- RECORDS FOR THIS TASK
>>>

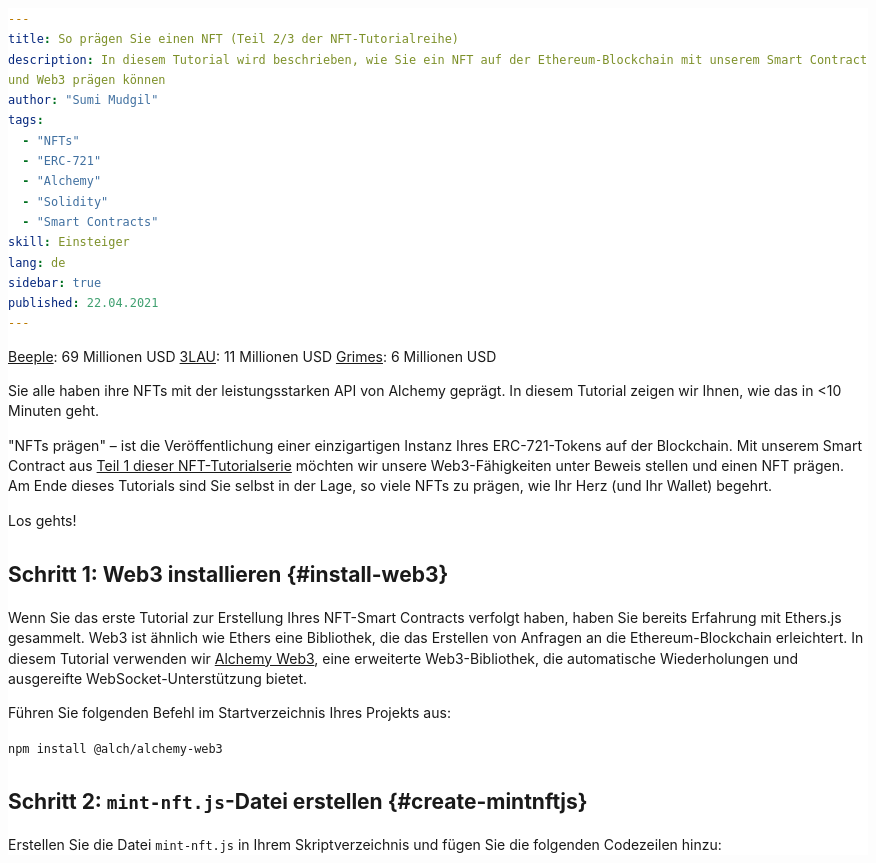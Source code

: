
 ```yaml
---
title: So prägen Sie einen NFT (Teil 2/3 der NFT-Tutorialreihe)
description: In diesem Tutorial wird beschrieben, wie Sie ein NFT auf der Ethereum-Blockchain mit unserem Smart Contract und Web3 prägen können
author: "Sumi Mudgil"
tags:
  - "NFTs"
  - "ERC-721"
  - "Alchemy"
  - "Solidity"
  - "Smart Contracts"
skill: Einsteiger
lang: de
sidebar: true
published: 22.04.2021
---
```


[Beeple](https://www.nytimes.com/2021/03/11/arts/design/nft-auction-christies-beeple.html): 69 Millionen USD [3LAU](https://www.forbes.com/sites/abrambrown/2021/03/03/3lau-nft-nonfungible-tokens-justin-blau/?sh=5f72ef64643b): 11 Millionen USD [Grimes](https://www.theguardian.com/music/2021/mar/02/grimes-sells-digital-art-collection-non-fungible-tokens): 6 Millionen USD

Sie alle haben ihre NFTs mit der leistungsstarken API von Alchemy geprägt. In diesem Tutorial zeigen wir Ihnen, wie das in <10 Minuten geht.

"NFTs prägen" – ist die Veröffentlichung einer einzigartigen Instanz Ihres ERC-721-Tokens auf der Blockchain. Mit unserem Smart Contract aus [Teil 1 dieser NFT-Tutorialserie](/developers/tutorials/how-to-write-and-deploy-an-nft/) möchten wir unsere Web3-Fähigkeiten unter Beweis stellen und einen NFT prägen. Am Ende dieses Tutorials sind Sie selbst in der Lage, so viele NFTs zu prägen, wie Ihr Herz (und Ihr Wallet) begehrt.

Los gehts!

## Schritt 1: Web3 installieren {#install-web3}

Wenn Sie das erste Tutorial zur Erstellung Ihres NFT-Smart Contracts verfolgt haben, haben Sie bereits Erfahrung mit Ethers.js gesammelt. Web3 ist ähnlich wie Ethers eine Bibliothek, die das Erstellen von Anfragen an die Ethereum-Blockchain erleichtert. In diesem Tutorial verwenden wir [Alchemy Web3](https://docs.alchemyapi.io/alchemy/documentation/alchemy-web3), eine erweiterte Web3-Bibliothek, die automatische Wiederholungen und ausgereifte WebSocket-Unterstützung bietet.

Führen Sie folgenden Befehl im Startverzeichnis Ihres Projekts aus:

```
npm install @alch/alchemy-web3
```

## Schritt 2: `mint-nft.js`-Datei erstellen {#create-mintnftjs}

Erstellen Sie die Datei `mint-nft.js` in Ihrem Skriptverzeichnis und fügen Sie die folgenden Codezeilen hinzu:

<<<
>>>

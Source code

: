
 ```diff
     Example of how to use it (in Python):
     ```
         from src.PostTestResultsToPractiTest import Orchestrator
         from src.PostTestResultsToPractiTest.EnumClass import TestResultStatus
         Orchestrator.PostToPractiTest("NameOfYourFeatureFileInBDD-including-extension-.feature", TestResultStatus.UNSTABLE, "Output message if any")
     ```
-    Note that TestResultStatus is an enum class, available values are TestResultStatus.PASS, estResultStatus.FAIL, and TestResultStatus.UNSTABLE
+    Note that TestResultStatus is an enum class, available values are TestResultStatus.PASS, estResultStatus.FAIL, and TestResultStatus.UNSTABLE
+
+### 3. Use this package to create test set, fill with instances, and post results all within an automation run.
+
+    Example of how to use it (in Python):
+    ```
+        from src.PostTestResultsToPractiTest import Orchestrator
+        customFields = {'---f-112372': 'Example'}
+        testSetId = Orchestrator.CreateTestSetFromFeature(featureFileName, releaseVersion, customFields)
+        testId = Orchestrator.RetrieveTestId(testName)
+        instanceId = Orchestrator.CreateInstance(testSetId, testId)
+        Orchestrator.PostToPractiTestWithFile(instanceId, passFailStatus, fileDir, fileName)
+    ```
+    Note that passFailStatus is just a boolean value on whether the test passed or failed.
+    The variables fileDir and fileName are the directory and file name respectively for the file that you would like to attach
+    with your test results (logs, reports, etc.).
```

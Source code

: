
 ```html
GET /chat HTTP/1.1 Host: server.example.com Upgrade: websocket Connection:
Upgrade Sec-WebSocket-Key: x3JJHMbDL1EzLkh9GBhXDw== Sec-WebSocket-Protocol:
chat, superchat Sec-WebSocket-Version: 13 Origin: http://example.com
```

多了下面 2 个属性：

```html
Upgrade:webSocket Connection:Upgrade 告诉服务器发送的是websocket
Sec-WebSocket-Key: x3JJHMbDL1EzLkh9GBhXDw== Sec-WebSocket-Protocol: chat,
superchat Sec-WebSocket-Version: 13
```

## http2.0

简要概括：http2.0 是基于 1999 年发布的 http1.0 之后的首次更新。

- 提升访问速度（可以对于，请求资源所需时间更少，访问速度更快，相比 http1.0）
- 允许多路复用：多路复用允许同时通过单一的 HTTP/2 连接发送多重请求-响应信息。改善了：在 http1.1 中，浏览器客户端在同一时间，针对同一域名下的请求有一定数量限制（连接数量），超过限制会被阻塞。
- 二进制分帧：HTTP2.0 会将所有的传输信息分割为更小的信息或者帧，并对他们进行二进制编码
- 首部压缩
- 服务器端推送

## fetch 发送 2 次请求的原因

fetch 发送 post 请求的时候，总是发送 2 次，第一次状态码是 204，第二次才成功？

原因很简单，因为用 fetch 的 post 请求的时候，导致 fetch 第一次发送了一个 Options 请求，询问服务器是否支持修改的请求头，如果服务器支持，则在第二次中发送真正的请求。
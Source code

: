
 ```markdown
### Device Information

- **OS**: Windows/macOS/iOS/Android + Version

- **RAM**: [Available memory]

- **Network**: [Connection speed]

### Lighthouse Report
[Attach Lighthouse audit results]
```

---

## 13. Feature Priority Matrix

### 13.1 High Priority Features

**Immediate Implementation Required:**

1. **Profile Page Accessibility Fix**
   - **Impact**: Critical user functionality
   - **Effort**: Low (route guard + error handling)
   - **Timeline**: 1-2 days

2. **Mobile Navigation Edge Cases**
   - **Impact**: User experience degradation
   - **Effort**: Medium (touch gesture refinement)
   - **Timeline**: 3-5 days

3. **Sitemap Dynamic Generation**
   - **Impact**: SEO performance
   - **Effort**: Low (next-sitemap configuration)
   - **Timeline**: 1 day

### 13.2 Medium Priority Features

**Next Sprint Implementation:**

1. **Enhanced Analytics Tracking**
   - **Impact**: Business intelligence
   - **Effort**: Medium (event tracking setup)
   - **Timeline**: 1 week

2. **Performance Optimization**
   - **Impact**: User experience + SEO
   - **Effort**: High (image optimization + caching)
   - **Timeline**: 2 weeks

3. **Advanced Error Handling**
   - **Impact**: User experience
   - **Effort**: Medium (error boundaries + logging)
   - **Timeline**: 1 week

<<<

- EXERCISE OBJECTIVE
Transcribe, exactly and without additions, the lines of the records above, beginning with the line that contains "原因很简单，因为用 fetch 的" and ending with the line that contains "### 13.1 High Priority Features", both included.

- RESPONSE
原因很简单，因为用 fetch 的 post 请求的时候，导致 fetch 第一次发送了一个 Options 请求，询问服务器是否支持修改的请求头，如果服务器支持，则在第二次中发送真正的请求。
Source code

:
 ```markdown
### Device Information

- **OS**: Windows/macOS/iOS/Android + Version

- **RAM**: [Available memory]

- **Network**: [Connection speed]

### Lighthouse Report
[Attach Lighthouse audit results]
```

---

## 13. Feature Priority Matrix

### 13.1 High Priority Features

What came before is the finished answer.